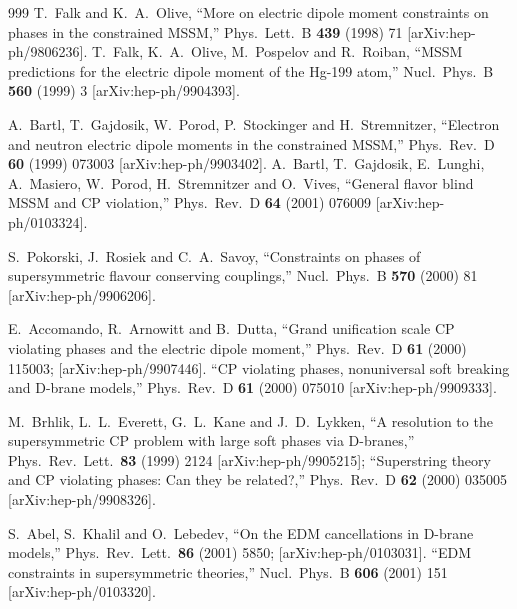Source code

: \begin{thebibliography}{999}
  T.~Falk and K.~A.~Olive,
  ``More on electric dipole moment constraints on phases in the constrained
 MSSM,''
  Phys.\ Lett.\ B {\bf 439} (1998) 71
  [arXiv:hep-ph/9806236].
  T.~Falk, K.~A.~Olive, M.~Pospelov and R.~Roiban,
  ``MSSM predictions for the electric dipole moment of the Hg-199 atom,''
  Nucl.\ Phys.\ B {\bf 560} (1999) 3
  [arXiv:hep-ph/9904393].

  A.~Bartl, T.~Gajdosik, W.~Porod, P.~Stockinger and H.~Stremnitzer,
  ``Electron and neutron electric dipole moments in the constrained MSSM,''
  Phys.\ Rev.\ D {\bf 60} (1999) 073003
  [arXiv:hep-ph/9903402].
 A.~Bartl, T.~Gajdosik, E.~Lunghi, A.~Masiero, W.~Porod, H.~Stremnitzer and O.~Vives,
  ``General flavor blind MSSM and CP violation,''
  Phys.\ Rev.\ D {\bf 64} (2001) 076009
  [arXiv:hep-ph/0103324].

  S.~Pokorski, J.~Rosiek and C.~A.~Savoy,
  ``Constraints on phases of supersymmetric flavour conserving couplings,''
  Nucl.\ Phys.\ B {\bf 570} (2000) 81
  [arXiv:hep-ph/9906206].

  E.~Accomando, R.~Arnowitt and B.~Dutta,
  ``Grand unification scale CP violating phases and the electric dipole
  moment,''
  Phys.\ Rev.\ D {\bf 61} (2000) 115003;
  [arXiv:hep-ph/9907446].
  ``CP violating phases, nonuniversal soft breaking and D-brane models,''
  Phys.\ Rev.\ D {\bf 61} (2000) 075010
  [arXiv:hep-ph/9909333].

  M.~Brhlik, L.~L.~Everett, G.~L.~Kane and J.~D.~Lykken,
  ``A resolution to the supersymmetric CP problem with large soft phases  via
  D-branes,''
  Phys.\ Rev.\ Lett.\  {\bf 83} (1999) 2124
  [arXiv:hep-ph/9905215];
  ``Superstring theory and CP violating phases: Can they be related?,''
  Phys.\ Rev.\ D {\bf 62} (2000) 035005
  [arXiv:hep-ph/9908326].

  S.~Abel, S.~Khalil and O.~Lebedev,
  ``On the EDM cancellations in D-brane models,''
  Phys.\ Rev.\ Lett.\  {\bf 86} (2001) 5850;
  [arXiv:hep-ph/0103031].
 ``EDM constraints in supersymmetric theories,''
  Nucl.\ Phys.\ B {\bf 606} (2001) 151
  [arXiv:hep-ph/0103320].


\end{thebibliography}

WHAT IS NEEDED →
Print every line from the one that contains "D-branes,''" to the end of the records, exactly as written, and nothing more.

TASK OUTPUT →
  D-branes,''
  Phys.\ Rev.\ Lett.\  {\bf 83} (1999) 2124
  [arXiv:hep-ph/9905215];
  ``Superstring theory and CP violating phases: Can they be related?,''
  Phys.\ Rev.\ D {\bf 62} (2000) 035005
  [arXiv:hep-ph/9908326].

  S.~Abel, S.~Khalil and O.~Lebedev,
  ``On the EDM cancellations in D-brane models,''
  Phys.\ Rev.\ Lett.\  {\bf 86} (2001) 5850;
  [arXiv:hep-ph/0103031].
 ``EDM constraints in supersymmetric theories,''
  Nucl.\ Phys.\ B {\bf 606} (2001) 151
  [arXiv:hep-ph/0103320].


\end{thebibliography}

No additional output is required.